**EXERCISE BRIEF:**
For the material below, count each line where the string "Representação" appears, then return the total alone.

**RECORDS FOR THE TASK:**
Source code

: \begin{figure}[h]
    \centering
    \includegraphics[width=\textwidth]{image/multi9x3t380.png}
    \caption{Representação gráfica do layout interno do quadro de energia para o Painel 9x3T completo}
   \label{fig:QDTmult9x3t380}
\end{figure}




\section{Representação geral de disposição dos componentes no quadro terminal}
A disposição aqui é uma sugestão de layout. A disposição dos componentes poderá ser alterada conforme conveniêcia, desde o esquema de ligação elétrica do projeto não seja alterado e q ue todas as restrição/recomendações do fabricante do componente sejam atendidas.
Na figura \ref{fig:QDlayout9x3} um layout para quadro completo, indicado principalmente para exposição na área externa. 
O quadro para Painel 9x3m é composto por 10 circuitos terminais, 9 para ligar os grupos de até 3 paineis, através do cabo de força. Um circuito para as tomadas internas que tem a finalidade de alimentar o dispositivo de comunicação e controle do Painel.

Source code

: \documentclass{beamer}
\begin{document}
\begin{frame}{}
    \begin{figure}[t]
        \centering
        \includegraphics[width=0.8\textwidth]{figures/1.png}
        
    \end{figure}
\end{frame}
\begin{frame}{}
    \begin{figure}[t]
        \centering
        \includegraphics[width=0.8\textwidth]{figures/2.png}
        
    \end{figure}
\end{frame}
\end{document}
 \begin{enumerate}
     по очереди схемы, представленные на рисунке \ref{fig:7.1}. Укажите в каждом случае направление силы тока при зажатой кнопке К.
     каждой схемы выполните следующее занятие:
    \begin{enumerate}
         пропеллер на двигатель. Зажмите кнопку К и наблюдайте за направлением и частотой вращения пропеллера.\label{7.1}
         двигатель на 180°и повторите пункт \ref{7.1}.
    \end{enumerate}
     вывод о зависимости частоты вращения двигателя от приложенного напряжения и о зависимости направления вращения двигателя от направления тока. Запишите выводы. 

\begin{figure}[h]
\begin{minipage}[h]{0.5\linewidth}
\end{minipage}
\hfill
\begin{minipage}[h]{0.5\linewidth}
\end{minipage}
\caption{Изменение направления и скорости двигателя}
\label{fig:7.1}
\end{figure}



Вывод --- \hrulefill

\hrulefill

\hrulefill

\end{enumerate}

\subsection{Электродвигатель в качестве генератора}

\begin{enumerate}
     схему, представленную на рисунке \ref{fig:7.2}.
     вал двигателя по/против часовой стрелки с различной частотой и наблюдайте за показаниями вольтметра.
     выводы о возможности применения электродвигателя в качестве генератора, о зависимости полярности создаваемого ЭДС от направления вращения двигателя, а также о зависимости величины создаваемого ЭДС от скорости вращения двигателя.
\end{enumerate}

**ANSWER FOR THE TASK:**
2